:: Exercise directions ::
If a line in the data below holds the word "tldrnewsletter", copy it.

:: Recorded data ::

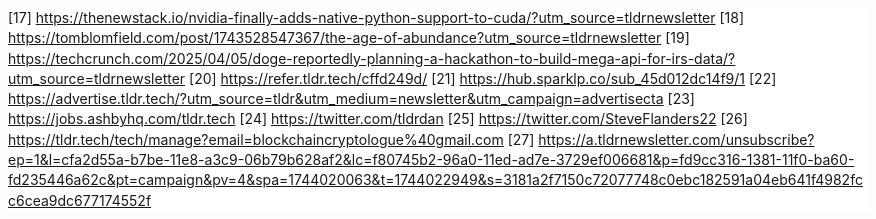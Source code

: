 [17] https://thenewstack.io/nvidia-finally-adds-native-python-support-to-cuda/?utm_source=tldrnewsletter
[18] https://tomblomfield.com/post/1743528547367/the-age-of-abundance?utm_source=tldrnewsletter
[19] https://techcrunch.com/2025/04/05/doge-reportedly-planning-a-hackathon-to-build-mega-api-for-irs-data/?utm_source=tldrnewsletter
[20] https://refer.tldr.tech/cffd249d/
[21] https://hub.sparklp.co/sub_45d012dc14f9/1
[22] https://advertise.tldr.tech/?utm_source=tldr&utm_medium=newsletter&utm_campaign=advertisecta
[23] https://jobs.ashbyhq.com/tldr.tech
[24] https://twitter.com/tldrdan
[25] https://twitter.com/SteveFlanders22
[26] https://tldr.tech/tech/manage?email=blockchaincryptologue%40gmail.com
[27] https://a.tldrnewsletter.com/unsubscribe?ep=1&l=cfa2d55a-b7be-11e8-a3c9-06b79b628af2&lc=f80745b2-96a0-11ed-ad7e-3729ef006681&p=fd9cc316-1381-11f0-ba60-fd235446a62c&pt=campaign&pv=4&spa=1744020063&t=1744022949&s=3181a2f7150c72077748c0ebc182591a04eb641f4982fcc6cea9dc677174552f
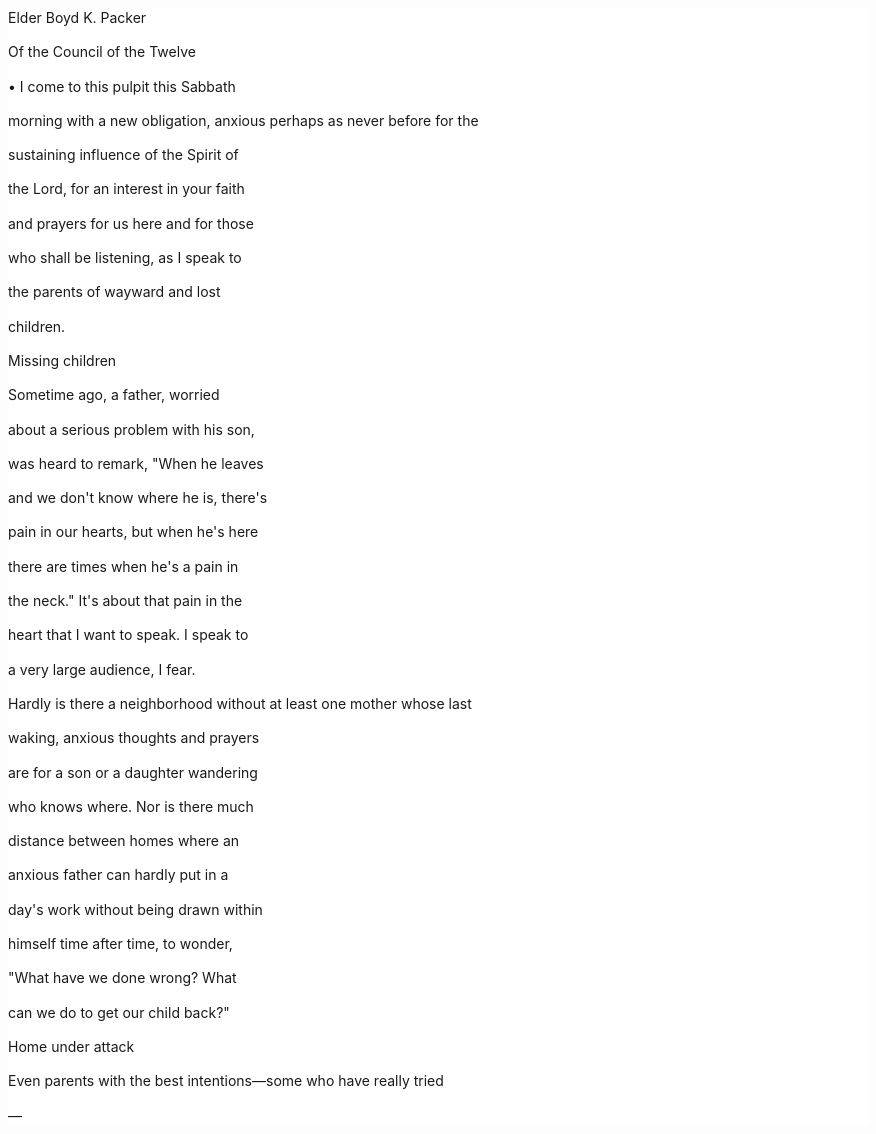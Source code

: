 Elder Boyd K. Packer

Of the Council of the Twelve

• I come to this pulpit this Sabbath

morning with a new obligation, anxious perhaps as never before for the

sustaining influence of the Spirit of

the Lord, for an interest in your faith

and prayers for us here and for those

who shall be listening, as I speak to

the parents of wayward and lost

children.

Missing children

Sometime ago, a father, worried

about a serious problem with his son,

was heard to remark, "When he leaves

and we don't know where he is, there's

pain in our hearts, but when he's here

there are times when he's a pain in

the neck." It's about that pain in the

heart that I want to speak. I speak to

a very large audience, I fear.

Hardly is there a neighborhood without at least one mother whose last

waking, anxious thoughts and prayers

are for a son or a daughter wandering

who knows where. Nor is there much

distance between homes where an

anxious father can hardly put in a

day's work without being drawn within

himself time after time, to wonder,

"What have we done wrong? What

can we do to get our child back?"

Home under attack

Even parents with the best intentions—some who have really tried

—
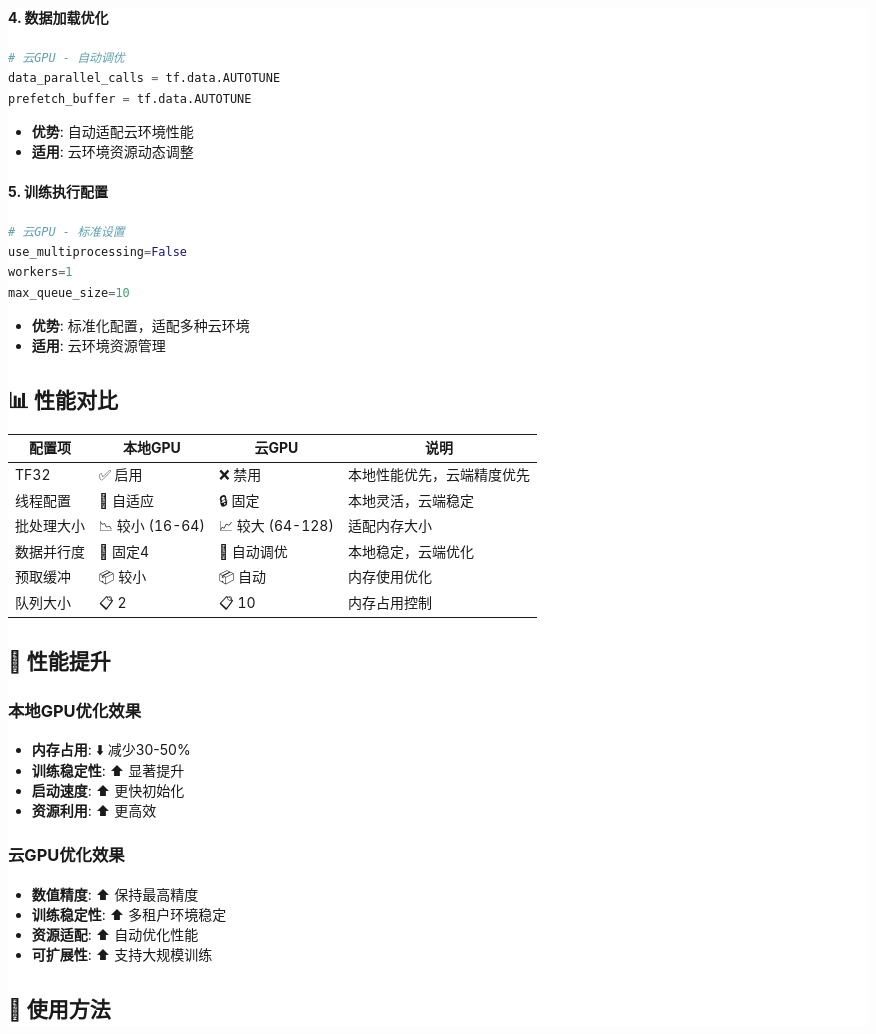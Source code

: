 #### 4. 数据加载优化
```python
# 云GPU - 自动调优
data_parallel_calls = tf.data.AUTOTUNE
prefetch_buffer = tf.data.AUTOTUNE
```
- **优势**: 自动适配云环境性能
- **适用**: 云环境资源动态调整

#### 5. 训练执行配置
```python
# 云GPU - 标准设置
use_multiprocessing=False
workers=1
max_queue_size=10
```
- **优势**: 标准化配置，适配多种云环境
- **适用**: 云环境资源管理

## 📊 性能对比

| 配置项 | 本地GPU | 云GPU | 说明 |
|--------|---------|-------|------|
| TF32 | ✅ 启用 | ❌ 禁用 | 本地性能优先，云端精度优先 |
| 线程配置 | 🔄 自适应 | 🔒 固定 | 本地灵活，云端稳定 |
| 批处理大小 | 📉 较小 (16-64) | 📈 较大 (64-128) | 适配内存大小 |
| 数据并行度 | 🔢 固定4 | 🤖 自动调优 | 本地稳定，云端优化 |
| 预取缓冲 | 📦 较小 | 📦 自动 | 内存使用优化 |
| 队列大小 | 📋 2 | 📋 10 | 内存占用控制 |

## 🚀 性能提升

### 本地GPU优化效果
- **内存占用**: ⬇️ 减少30-50%
- **训练稳定性**: ⬆️ 显著提升
- **启动速度**: ⬆️ 更快初始化
- **资源利用**: ⬆️ 更高效

### 云GPU优化效果
- **数值精度**: ⬆️ 保持最高精度
- **训练稳定性**: ⬆️ 多租户环境稳定
- **资源适配**: ⬆️ 自动优化性能
- **可扩展性**: ⬆️ 支持大规模训练

## 🔧 使用方法
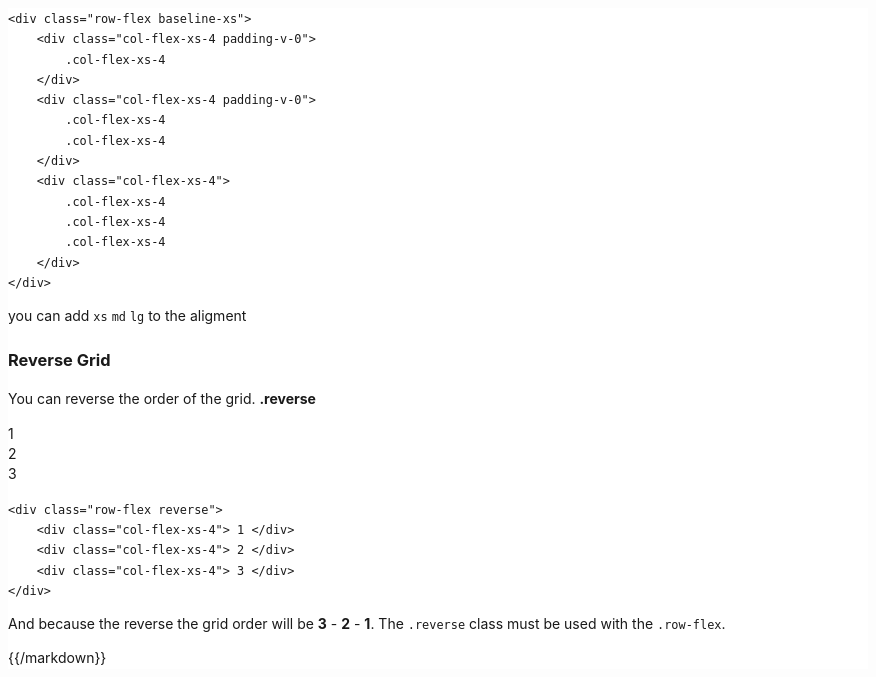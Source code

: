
 ```
<div class="row-flex baseline-xs">
    <div class="col-flex-xs-4 padding-v-0">
        .col-flex-xs-4
    </div>
    <div class="col-flex-xs-4 padding-v-0">
        .col-flex-xs-4
        .col-flex-xs-4
    </div>
    <div class="col-flex-xs-4">
        .col-flex-xs-4
        .col-flex-xs-4
        .col-flex-xs-4
    </div>
</div>
```
you can add `xs` `md` `lg` to the aligment

### Reverse Grid

You can reverse the order of the grid.
<strong>.reverse</strong>

<div class="show-grid">
  <div class="row-flex reverse">
    <div class="col-flex-xs-4">
      <div class="show-grid"> 1</div>
    </div>
    <div class="col-flex-xs-4">
      <div class="show-grid"> 2</div>
    </div>
    <div class="col-flex-xs-4">
      <div class="show-grid"> 3</div>
    </div>
  </div>
</div>

```
<div class="row-flex reverse">
    <div class="col-flex-xs-4"> 1 </div>
    <div class="col-flex-xs-4"> 2 </div>
    <div class="col-flex-xs-4"> 3 </div>
</div>
```

And because the reverse the grid order will be <strong>3</strong> - <strong>2</strong> - <strong>1</strong>. The
    `.reverse` class must be used with the `.row-flex`.

{{/markdown}}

:: Problem solution ::
: [17] https://thenewstack.io/nvidia-finally-adds-native-python-support-to-cuda/?utm_source=tldrnewsletter
[18] https://tomblomfield.com/post/1743528547367/the-age-of-abundance?utm_source=tldrnewsletter
[19] https://techcrunch.com/2025/04/05/doge-reportedly-planning-a-hackathon-to-build-mega-api-for-irs-data/?utm_source=tldrnewsletter
[27] https://a.tldrnewsletter.com/unsubscribe?ep=1&l=cfa2d55a-b7be-11e8-a3c9-06b79b628af2&lc=f80745b2-96a0-11ed-ad7e-3729ef006681&p=fd9cc316-1381-11f0-ba60-fd235446a62c&pt=campaign&pv=4&spa=1744020063&t=1744022949&s=3181a2f7150c72077748c0ebc182591a04eb641f4982fcc6cea9dc677174552f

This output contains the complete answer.